I asked him what he was doing.
“Uncle I am in the third year of my MBBS…”
“Wow that’s great…actually, son..I was one of the many parents who wished to see their child in white coat and stethoscope…any way my child didn’t disappoint me with her decision to take up engineering. She flourished…did a fabulous job in her studies…really made me a proud dad…
Oooo…I am sorry son. I just forgot myself…hope I didn’t bore you…”
“Uncle you are a bit too open minded right? ...and do you think this is within safe limits…? How safe do you think I am?”
“Hi hi…that’s a joke son. Dear, I have survived at least 25 years more than you…Experience has given me the power to tell apart who the wrong guy is and who the nice one is…”, I still don’t know if I was a bit overloaded with pride.
“Hmmm…that’s a challenge to the youth right? Hi hi….So what else uncle. Seems I’ve found a friend in you…hi hi…don’t mind about the 25 year gap…by the way I am 20…”
“Cool…Son. So how are your studies going? I know, MBBS, ain’t an easy course...”
“To be frank…I am almost fine in my college…but…perhaps it is because I am in a government college…I often take things for granted. I feel bad…of course… at times…But anyway…I have resolved to be a good Doctor… when I pass out”
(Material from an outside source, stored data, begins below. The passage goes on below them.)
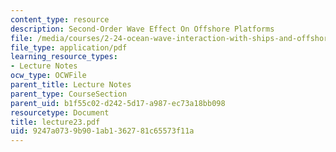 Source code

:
 ```yaml
---
content_type: resource
description: Second-Order Wave Effect On Offshore Platforms
file: /media/courses/2-24-ocean-wave-interaction-with-ships-and-offshore-energy-systems-13-022-spring-2002/9247a0739b901ab1362781c65573f11a_lecture23.pdf
file_type: application/pdf
learning_resource_types:
- Lecture Notes
ocw_type: OCWFile
parent_title: Lecture Notes
parent_type: CourseSection
parent_uid: b1f55c02-d242-5d17-a987-ec73a18bb098
resourcetype: Document
title: lecture23.pdf
uid: 9247a073-9b90-1ab1-3627-81c65573f11a
---
```

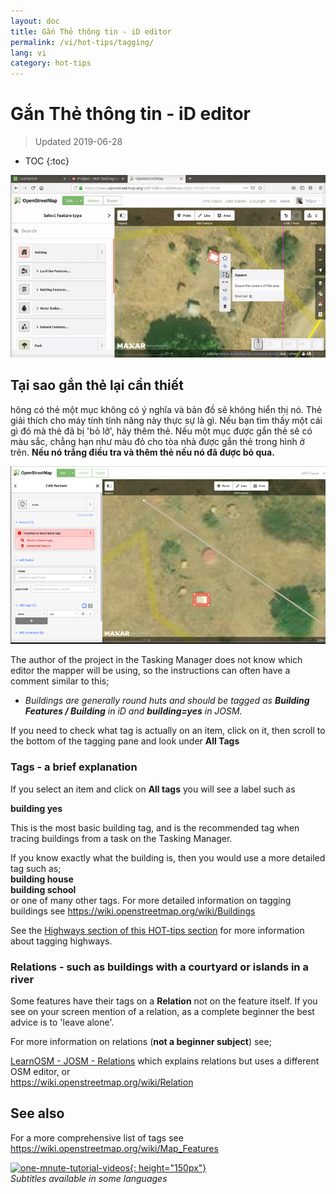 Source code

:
 ```yaml
---
layout: doc
title: Gắn Thẻ thông tin - iD editor
permalink: /vi/hot-tips/tagging/
lang: vi
category: hot-tips
---
```


Gắn Thẻ thông tin - iD editor
============

> Updated 2019-06-28

- TOC
{:toc}

![tagging][]


Tại sao gắn thẻ lại cần thiết
-------------------

hông có thẻ một mục không có ý nghĩa và bản đồ sẽ không hiển thị nó. Thẻ giải thích cho máy tính tính năng này thực sự là gì. Nếu bạn tìm thấy một cái gì đó mà thẻ đã bị 'bỏ lỡ', hãy thêm thẻ. Nếu một mục được gắn thẻ sẽ có màu sắc, chẳng hạn như màu đỏ cho tòa nhà được gắn thẻ trong hình ở trên. **Nếu nó trắng điều tra và thêm thẻ nếu nó đã được bỏ qua.**  

![tagged-building][]  

The author of the project in the Tasking Manager does not know which editor the mapper will be using, so the instructions can often have a comment similar to this;  

-  *Buildings are generally round huts and should be tagged as **Building Features / Building** in iD and **building=yes** in JOSM.*  

If you need to check what tag is actually on an item, click on it, then scroll to the bottom of the tagging pane and look under **All Tags**

### Tags - a brief explanation ###

If you select an item and click on **All tags** you will see a label such as  

**building    yes**  

This is the most basic building tag, and is the recommended tag when tracing buildings from a task on the Tasking Manager.  

If you know exactly what the building is, then you would use a more detailed tag such as;  
  **building   house**  
  **building   school**  
or one of many other tags. For more detailed information on tagging buildings see <https://wiki.openstreetmap.org/wiki/Buildings>  

See the [Highways section of this HOT-tips section](/en/hot-tips/highways/) for more information about tagging highways.  

### Relations - such as buildings with a courtyard or islands in a river ###

Some features have their tags on a **Relation** not on the feature itself. If you see on your screen mention of a relation, as a complete beginner the best advice is to 'leave alone'.  

For more information on relations (**not a beginner subject**) see;  

[LearnOSM - JOSM - Relations](/en/josm/josm-relations/) which explains relations but uses a different OSM editor, or  
<https://wiki.openstreetmap.org/wiki/Relation>

See also  
---------

For a more comprehensive list of tags see <https://wiki.openstreetmap.org/wiki/Map_Features>  

[![one-mnute-tutorial-videos]{: height="150px"}](https://www.youtube.com/playlist?list=PLb9506_-6FMHZ3nwn9heri3xjQKrSq1hN "Humanitarian OpenStreetMap Team - One minute Tutorial Videos")  
*Subtitles available in some languages*  





[tagging]:/images/hot-tips/tagging.gif
[keymon]:/images/hot-tips/keymon.png
[tagged-building]:/images/hot-tips/tagged-building.png
[one-mnute-tutorial-videos]: /images/hot-tips/one-mnute-tutorial-videos.png "Humanitarian OpenStreetMap Team One-Minute Tutorial Videos"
“You sound great…and confident...make sure do that well”
I loved his attitude…the manner of his talk…really frank…If my looks didn’t fail…he was nearly studious…Unfortunately I am not good in face-reading. Perhaps I need another 25 years to learn that. We chatted for really a long time. About his college, hostel… after minutes… about his family…and everything. Anyway I didn’t spit myself out fully to him…21st century is not that reliable to speak things out.
“You are gonna take pretty long time to pass out right? Hi hi…by that time my girl will have a safe bank balance!!!”
“Ho…leave that…I don’t really care…no…uncle….at times I get bothered…almost all my ol’ pals have got placed somewhere or the other…Infosys, Wipro, Satyam, IBM and the list goes on. My inbox is almost flooded with messages notifying me of the salaries that are gonna fill their pockets.”
“Don’t worry. I was kidding.”
“I think in another way uncle. Do you know about another practical problem that a lad like me faces?”
“Yes uncle… I am restricted when it comes to being a lover.”
“Hey I didn’t get that?
“Uncle I won’t even be able to love someone in my age…”
“Is medical college suffering from such shortage…”
“No uncle…I prefer someone having nothing to do with medicine. Why take chances? Complexes don’t let me try my luck with MBBS gals”
“Uncle here is an example…suppose I fell for an engineering student…say…yupp…your daughter…by the time I pass out...she’ll be a house wife…married to some lucky creep!”
“By the time you pass out…there will still be other gals in engineering college…right?
“Hey that ain’t a fair joke? Hi Hi”
“Gals…gals…child... you were sent to learn or love?”
“Uncle …planning for the future ain’t such a bad thing right? After all, these things never meddle with my studies”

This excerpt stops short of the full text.